■ **Exercise description**: Search each line below for "with", then return the lines where it appears.

■ **Provided records**:
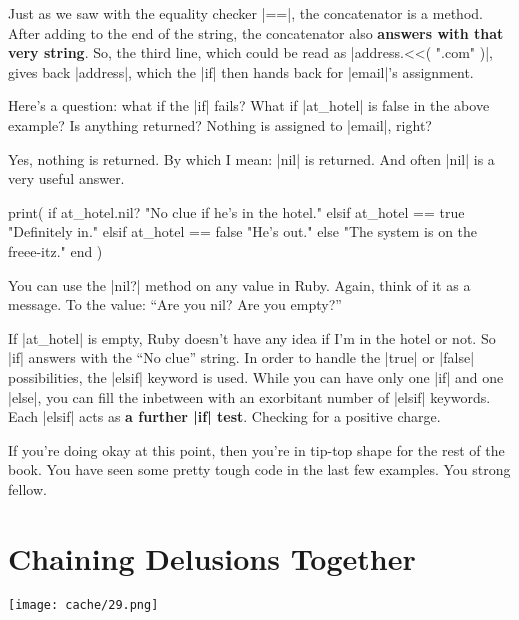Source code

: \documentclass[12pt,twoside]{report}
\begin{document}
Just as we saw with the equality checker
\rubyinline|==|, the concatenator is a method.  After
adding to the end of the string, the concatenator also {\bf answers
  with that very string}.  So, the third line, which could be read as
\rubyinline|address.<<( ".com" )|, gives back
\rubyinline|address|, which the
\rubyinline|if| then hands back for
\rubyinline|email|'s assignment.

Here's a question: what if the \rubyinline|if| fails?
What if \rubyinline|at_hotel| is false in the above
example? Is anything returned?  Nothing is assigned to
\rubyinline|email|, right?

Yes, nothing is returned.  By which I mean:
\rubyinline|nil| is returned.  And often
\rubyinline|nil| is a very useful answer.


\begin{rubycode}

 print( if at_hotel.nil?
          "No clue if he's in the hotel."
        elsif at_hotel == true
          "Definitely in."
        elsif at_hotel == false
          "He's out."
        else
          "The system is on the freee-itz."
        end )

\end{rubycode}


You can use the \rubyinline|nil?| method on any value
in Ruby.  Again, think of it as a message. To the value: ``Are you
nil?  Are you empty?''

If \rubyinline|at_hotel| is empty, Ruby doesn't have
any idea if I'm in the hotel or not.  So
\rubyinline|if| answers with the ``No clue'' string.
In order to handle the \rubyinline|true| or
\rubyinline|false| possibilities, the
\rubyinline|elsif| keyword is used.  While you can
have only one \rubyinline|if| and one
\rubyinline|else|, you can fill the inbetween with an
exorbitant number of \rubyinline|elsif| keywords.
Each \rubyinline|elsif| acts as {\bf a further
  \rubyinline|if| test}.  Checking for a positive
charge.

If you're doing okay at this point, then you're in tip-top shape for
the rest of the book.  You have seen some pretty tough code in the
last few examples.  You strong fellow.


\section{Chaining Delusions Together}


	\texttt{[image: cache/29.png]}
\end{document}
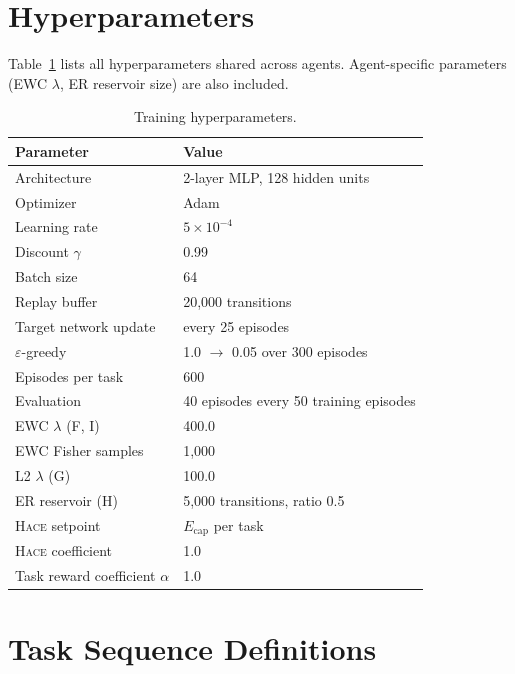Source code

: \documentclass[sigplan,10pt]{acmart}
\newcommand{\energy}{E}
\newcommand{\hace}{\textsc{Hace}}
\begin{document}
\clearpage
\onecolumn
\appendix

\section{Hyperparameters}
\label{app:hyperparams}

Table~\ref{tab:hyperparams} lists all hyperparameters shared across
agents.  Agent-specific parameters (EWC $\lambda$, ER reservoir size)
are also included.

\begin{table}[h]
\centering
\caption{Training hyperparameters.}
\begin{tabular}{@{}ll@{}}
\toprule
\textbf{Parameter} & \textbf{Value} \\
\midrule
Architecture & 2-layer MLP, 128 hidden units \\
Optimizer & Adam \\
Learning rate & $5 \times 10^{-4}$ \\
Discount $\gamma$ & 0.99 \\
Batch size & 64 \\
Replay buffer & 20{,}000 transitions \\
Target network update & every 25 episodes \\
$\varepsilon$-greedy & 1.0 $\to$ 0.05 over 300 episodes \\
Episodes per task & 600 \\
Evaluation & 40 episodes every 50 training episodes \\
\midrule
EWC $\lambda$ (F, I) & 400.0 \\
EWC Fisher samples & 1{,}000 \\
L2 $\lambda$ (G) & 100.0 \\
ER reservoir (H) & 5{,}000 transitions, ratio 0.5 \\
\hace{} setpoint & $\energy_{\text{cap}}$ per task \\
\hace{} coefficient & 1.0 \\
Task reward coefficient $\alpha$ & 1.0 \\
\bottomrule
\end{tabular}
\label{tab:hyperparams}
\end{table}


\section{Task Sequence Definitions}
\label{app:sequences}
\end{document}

* * *

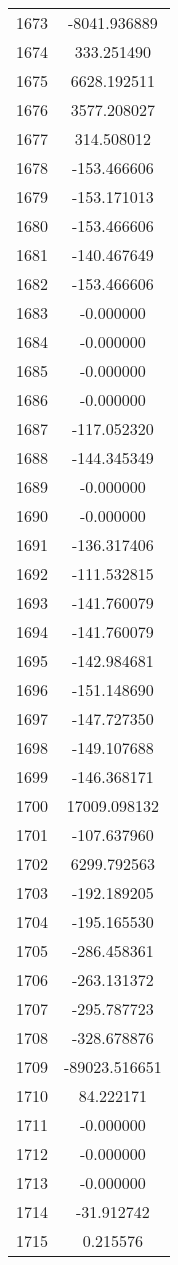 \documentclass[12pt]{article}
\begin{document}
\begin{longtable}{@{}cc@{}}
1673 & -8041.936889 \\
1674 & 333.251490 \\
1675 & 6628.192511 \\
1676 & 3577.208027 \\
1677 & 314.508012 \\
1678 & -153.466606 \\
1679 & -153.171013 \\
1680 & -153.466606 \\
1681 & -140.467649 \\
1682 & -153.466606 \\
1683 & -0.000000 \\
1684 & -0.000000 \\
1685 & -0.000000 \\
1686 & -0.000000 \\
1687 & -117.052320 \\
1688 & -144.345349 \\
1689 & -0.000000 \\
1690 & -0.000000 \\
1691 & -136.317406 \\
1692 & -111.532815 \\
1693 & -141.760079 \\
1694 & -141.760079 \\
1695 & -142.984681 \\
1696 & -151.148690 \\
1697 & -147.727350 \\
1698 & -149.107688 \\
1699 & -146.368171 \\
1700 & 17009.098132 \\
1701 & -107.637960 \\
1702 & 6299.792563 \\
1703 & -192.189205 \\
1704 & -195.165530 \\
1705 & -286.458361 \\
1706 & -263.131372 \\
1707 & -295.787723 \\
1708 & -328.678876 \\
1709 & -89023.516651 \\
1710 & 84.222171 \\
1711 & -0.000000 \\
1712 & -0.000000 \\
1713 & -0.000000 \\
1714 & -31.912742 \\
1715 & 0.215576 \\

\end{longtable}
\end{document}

* * *

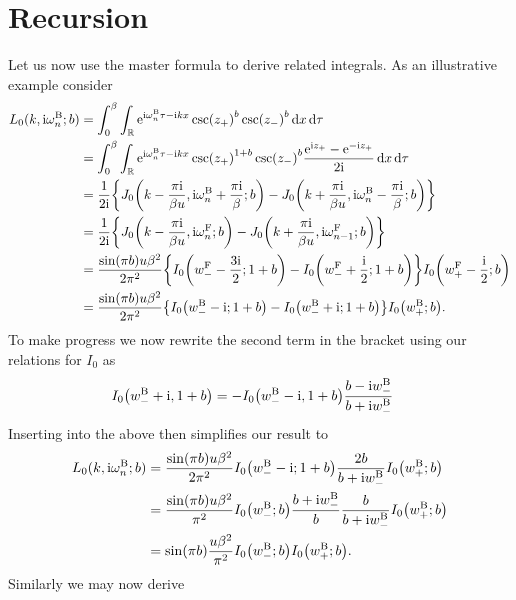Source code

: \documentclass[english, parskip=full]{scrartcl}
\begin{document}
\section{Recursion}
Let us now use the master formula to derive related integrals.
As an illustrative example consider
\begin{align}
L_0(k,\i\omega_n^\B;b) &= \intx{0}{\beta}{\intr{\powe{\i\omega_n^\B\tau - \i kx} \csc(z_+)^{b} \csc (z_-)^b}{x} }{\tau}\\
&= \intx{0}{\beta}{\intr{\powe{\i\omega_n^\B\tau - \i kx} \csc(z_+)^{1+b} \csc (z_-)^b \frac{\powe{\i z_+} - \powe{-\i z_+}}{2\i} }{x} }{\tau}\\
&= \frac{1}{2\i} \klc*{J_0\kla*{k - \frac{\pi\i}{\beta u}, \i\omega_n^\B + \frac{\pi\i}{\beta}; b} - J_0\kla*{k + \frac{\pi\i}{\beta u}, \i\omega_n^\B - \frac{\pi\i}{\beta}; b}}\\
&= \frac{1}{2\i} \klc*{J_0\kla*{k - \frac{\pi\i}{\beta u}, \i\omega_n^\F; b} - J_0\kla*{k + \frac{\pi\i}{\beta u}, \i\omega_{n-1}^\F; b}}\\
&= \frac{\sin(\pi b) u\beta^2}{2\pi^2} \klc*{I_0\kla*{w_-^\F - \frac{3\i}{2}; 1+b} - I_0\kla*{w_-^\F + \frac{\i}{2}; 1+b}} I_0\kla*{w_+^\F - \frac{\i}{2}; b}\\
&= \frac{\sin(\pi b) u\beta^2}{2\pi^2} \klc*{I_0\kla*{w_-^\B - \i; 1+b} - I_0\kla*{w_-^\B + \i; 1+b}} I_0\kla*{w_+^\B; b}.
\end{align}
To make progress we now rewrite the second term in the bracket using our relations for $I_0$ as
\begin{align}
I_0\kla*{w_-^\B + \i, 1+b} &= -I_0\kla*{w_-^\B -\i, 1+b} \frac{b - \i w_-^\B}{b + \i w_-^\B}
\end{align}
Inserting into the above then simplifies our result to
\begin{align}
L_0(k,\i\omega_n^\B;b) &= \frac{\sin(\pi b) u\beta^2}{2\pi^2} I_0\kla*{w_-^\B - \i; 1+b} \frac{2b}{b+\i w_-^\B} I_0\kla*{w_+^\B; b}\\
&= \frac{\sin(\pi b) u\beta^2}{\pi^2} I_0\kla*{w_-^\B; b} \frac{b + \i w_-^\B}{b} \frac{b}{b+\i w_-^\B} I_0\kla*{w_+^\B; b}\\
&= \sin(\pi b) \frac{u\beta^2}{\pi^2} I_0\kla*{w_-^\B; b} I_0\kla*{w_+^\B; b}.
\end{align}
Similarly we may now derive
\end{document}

■ **Answer for this exercise**:
Just as we saw with the equality checker
  with that very string}.  So, the third line, which could be read as
\rubyinline|if| answers with the ``No clue'' string.
\rubyinline|else|, you can fill the inbetween with an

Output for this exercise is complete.